▼▼▼

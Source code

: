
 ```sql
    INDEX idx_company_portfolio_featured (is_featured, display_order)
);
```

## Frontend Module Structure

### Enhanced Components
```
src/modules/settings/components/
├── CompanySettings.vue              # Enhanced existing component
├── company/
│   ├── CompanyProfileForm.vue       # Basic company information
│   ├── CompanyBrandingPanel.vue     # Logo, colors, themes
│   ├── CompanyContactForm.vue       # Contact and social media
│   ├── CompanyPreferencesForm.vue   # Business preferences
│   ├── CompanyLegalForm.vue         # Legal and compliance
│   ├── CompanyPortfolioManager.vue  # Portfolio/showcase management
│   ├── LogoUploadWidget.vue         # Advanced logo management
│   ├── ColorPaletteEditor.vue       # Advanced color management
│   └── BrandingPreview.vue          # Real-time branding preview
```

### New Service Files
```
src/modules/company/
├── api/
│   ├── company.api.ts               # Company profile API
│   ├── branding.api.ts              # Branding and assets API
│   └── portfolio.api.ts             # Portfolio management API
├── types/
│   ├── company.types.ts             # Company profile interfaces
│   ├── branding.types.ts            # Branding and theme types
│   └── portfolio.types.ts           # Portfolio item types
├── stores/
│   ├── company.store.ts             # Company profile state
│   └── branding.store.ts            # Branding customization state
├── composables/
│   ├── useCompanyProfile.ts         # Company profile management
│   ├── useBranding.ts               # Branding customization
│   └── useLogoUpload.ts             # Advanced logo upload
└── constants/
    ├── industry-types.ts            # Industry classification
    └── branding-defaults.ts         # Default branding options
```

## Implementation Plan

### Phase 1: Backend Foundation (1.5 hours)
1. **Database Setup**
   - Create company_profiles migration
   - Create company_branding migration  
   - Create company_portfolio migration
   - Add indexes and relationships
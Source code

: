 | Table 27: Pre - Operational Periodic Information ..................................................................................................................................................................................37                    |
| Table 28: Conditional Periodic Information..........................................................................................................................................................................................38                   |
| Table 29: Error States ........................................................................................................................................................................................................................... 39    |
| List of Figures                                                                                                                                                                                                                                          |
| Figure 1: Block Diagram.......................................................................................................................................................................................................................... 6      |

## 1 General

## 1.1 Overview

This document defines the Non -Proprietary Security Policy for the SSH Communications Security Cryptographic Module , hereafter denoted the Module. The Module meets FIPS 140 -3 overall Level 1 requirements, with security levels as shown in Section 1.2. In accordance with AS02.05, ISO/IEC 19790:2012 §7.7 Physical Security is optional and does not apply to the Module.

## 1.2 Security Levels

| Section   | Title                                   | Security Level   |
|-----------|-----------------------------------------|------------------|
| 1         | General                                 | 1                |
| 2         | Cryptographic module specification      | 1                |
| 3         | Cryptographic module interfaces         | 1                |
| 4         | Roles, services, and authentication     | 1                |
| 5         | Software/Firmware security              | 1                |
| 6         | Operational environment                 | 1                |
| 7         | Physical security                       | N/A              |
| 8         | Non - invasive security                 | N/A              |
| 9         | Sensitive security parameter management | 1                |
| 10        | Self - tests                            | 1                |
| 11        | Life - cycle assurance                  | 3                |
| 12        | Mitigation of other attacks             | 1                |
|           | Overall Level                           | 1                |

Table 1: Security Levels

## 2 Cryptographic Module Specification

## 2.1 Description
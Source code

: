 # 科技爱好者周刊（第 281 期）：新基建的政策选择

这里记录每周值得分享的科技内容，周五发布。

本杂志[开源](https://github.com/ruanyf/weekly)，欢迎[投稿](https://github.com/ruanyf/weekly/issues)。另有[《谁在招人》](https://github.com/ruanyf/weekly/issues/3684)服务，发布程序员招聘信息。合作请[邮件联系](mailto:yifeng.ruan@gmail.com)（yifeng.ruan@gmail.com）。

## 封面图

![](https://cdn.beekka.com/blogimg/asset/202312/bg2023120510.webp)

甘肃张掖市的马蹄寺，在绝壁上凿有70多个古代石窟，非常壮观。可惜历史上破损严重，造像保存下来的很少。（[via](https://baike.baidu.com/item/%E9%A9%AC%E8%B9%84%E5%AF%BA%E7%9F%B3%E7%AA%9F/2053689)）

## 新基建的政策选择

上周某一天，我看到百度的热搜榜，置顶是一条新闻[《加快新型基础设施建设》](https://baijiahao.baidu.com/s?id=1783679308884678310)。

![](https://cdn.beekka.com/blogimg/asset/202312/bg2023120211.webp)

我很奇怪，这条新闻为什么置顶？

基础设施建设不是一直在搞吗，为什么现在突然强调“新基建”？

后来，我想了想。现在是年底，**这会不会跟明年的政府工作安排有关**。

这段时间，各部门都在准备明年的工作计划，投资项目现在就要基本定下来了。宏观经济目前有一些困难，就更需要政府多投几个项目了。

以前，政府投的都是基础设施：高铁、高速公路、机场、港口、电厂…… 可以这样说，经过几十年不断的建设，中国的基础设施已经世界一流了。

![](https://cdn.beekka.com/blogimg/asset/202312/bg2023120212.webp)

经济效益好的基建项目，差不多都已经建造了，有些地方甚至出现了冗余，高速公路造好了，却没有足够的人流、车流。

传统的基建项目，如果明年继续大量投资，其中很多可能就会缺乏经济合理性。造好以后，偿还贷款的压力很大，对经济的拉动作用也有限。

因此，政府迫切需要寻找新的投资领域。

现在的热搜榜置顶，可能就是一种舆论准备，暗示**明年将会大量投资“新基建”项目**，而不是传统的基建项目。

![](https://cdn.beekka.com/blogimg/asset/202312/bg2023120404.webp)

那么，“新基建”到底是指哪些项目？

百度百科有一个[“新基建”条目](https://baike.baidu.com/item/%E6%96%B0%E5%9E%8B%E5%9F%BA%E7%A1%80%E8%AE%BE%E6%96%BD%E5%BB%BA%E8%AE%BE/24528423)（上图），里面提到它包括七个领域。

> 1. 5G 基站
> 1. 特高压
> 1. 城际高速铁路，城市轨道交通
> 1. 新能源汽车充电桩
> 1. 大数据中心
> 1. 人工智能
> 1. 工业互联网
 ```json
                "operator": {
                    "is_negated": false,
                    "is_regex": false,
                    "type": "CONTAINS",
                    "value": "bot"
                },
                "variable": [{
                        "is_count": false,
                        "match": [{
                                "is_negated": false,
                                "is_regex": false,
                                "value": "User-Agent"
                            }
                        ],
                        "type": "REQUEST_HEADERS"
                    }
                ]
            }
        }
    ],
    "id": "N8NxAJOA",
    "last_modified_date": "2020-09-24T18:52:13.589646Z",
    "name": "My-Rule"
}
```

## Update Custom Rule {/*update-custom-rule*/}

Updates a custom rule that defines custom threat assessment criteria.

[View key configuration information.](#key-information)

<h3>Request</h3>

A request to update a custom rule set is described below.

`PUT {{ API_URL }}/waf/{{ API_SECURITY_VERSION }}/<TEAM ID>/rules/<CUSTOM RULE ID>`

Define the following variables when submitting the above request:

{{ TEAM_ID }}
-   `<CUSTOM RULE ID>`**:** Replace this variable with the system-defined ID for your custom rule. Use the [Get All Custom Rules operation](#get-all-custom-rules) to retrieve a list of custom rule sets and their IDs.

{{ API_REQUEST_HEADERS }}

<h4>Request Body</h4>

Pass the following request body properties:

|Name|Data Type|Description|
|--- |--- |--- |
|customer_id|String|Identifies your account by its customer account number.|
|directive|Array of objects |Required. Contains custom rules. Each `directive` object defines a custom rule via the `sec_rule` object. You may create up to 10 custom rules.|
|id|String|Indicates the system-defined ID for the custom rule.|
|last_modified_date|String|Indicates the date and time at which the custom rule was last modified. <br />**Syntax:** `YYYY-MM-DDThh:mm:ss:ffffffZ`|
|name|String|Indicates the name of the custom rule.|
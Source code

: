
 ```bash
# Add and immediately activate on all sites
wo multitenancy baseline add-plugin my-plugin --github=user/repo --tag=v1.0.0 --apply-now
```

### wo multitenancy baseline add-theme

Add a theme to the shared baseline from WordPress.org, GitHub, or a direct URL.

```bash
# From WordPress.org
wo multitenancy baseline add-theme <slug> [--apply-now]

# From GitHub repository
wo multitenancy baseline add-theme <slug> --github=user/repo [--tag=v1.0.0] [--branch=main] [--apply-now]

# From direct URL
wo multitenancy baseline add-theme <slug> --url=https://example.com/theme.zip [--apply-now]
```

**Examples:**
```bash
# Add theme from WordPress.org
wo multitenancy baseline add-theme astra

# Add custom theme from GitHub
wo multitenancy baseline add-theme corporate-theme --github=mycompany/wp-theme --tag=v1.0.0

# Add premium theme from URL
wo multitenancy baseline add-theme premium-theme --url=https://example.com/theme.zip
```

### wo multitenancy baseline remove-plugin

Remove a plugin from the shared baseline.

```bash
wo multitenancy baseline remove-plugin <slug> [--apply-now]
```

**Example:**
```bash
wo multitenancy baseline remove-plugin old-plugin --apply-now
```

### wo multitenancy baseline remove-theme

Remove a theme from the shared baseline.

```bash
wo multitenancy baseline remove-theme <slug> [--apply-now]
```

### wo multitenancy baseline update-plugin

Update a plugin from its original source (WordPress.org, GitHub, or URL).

▲▲▲

Return a word-for-word copy of the lines above from the one holding "and their IDs." through the one holding "customer account number.|", with both of them included and nothing besides.

-   `<CUSTOM RULE ID>`**:** Replace this variable with the system-defined ID for your custom rule. Use the [Get All Custom Rules operation](#get-all-custom-rules) to retrieve a list of custom rule sets and their IDs.

{{ API_REQUEST_HEADERS }}

<h4>Request Body</h4>

Pass the following request body properties:

|Name|Data Type|Description|
|--- |--- |--- |
|customer_id|String|Identifies your account by its customer account number.|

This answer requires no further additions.